-- Opening Marker --

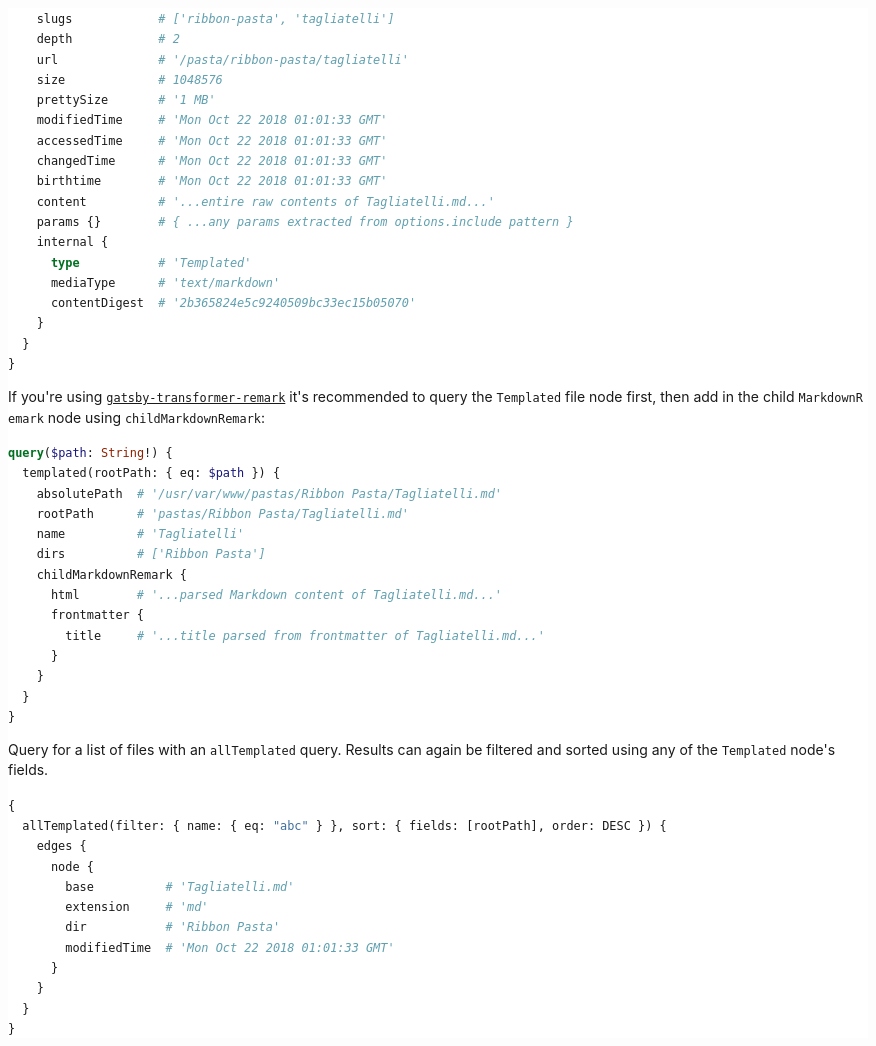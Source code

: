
 ```graphql
    slugs            # ['ribbon-pasta', 'tagliatelli']
    depth            # 2
    url              # '/pasta/ribbon-pasta/tagliatelli'
    size             # 1048576
    prettySize       # '1 MB'
    modifiedTime     # 'Mon Oct 22 2018 01:01:33 GMT'
    accessedTime     # 'Mon Oct 22 2018 01:01:33 GMT'
    changedTime      # 'Mon Oct 22 2018 01:01:33 GMT'
    birthtime        # 'Mon Oct 22 2018 01:01:33 GMT'
    content          # '...entire raw contents of Tagliatelli.md...'
    params {}        # { ...any params extracted from options.include pattern }
    internal {
      type           # 'Templated'
      mediaType      # 'text/markdown'
      contentDigest  # '2b365824e5c9240509bc33ec15b05070'
    }
  }
}
```

If you're using [`gatsby-transformer-remark`](https://www.gatsbyjs.org/packages/gatsby-transformer-remark/) it's recommended to query the `Templated` file node first, then add in the child `MarkdownRemark` node using `childMarkdownRemark`:

```graphql
query($path: String!) {
  templated(rootPath: { eq: $path }) {
    absolutePath  # '/usr/var/www/pastas/Ribbon Pasta/Tagliatelli.md'
    rootPath      # 'pastas/Ribbon Pasta/Tagliatelli.md'
    name          # 'Tagliatelli'
    dirs          # ['Ribbon Pasta']
    childMarkdownRemark { 
      html        # '...parsed Markdown content of Tagliatelli.md...'
      frontmatter {
        title     # '...title parsed from frontmatter of Tagliatelli.md...'
      }
    }
  }
}
```

Query for a list of files with an `allTemplated` query. Results can again be filtered and sorted using any of the `Templated` node's fields.

```graphql
{
  allTemplated(filter: { name: { eq: "abc" } }, sort: { fields: [rootPath], order: DESC }) {
    edges {
      node {
        base          # 'Tagliatelli.md'
        extension     # 'md'
        dir           # 'Ribbon Pasta'
        modifiedTime  # 'Mon Oct 22 2018 01:01:33 GMT'
      }
    }
  }
}
```
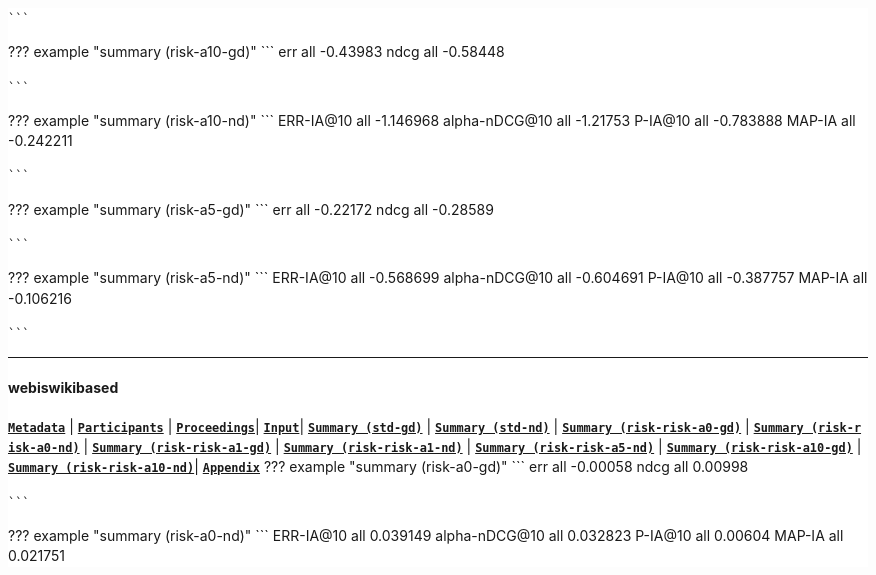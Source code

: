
 	```
??? example "summary (risk-a10-gd)"
	```
	err			all	-0.43983
	ndcg		all	-0.58448

	```
??? example "summary (risk-a10-nd)"
	```
	ERR-IA@10		all	-1.146968
	alpha-nDCG@10	all	-1.21753
	P-IA@10			all	-0.783888
	MAP-IA			all	-0.242211

	```
??? example "summary (risk-a5-gd)"
	```
	err			all	-0.22172
	ndcg		all	-0.28589

	```
??? example "summary (risk-a5-nd)"
	```
	ERR-IA@10		all	-0.568699
	alpha-nDCG@10	all	-0.604691
	P-IA@10			all	-0.387757
	MAP-IA			all	-0.106216

	```
---
#### webiswikibased 
[**`Metadata`**](./runs.md#webiswikibased) | [**`Participants`**](./participants.md#webis) | [**`Proceedings`**](./proceedings.md#webis-at-trec-2013-session-and-web-track)| [**`Input`**](https://trec.nist.gov/results/trec22/web/input.webiswikibased.gz)| [**`Summary (std-gd)`**](https://trec.nist.gov/results/trec22/web/summary.std-gd.webiswikibased) | [**`Summary (std-nd)`**](https://trec.nist.gov/results/trec22/web/summary.std-nd.webiswikibased) | [**`Summary (risk-risk-a0-gd)`**](https://trec.nist.gov/results/trec22/web/summary.risk-a0-gd.webiswikibased) | [**`Summary (risk-risk-a0-nd)`**](https://trec.nist.gov/results/trec22/web/summary.risk-a0-nd.webiswikibased) | [**`Summary (risk-risk-a1-gd)`**](https://trec.nist.gov/results/trec22/web/summary.risk-a1-gd.webiswikibased) | [**`Summary (risk-risk-a1-nd)`**](https://trec.nist.gov/results/trec22/web/summary.risk-a1-nd.webiswikibased) | [**`Summary (risk-risk-a5-nd)`**](https://trec.nist.gov/results/trec22/web/summary.risk-a5-nd.webiswikibased) | [**`Summary (risk-risk-a10-gd)`**](https://trec.nist.gov/results/trec22/web/summary.risk-a10-gd.webiswikibased) | [**`Summary (risk-risk-a10-nd)`**](https://trec.nist.gov/results/trec22/web/summary.risk-a10-nd.webiswikibased)| [**`Appendix`**](https://trec.nist.gov/pubs/trec22/appendices/web/webiswikibased.pdf)
??? example "summary (risk-a0-gd)"
	```
	err			all	-0.00058
	ndcg		all	0.00998

	```
??? example "summary (risk-a0-nd)"
	```
	ERR-IA@10		all	0.039149
	alpha-nDCG@10	all	0.032823
	P-IA@10			all	0.00604
	MAP-IA			all	0.021751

-- Closing Marker --

- Prompt -
Search the material for the string "allTemplated" and return each line that has it.

- Response -
Query for a list of files with an `allTemplated` query. Results can again be filtered and sorted using any of the `Templated` node's fields.
  allTemplated(filter: { name: { eq: "abc" } }, sort: { fields: [rootPath], order: DESC }) {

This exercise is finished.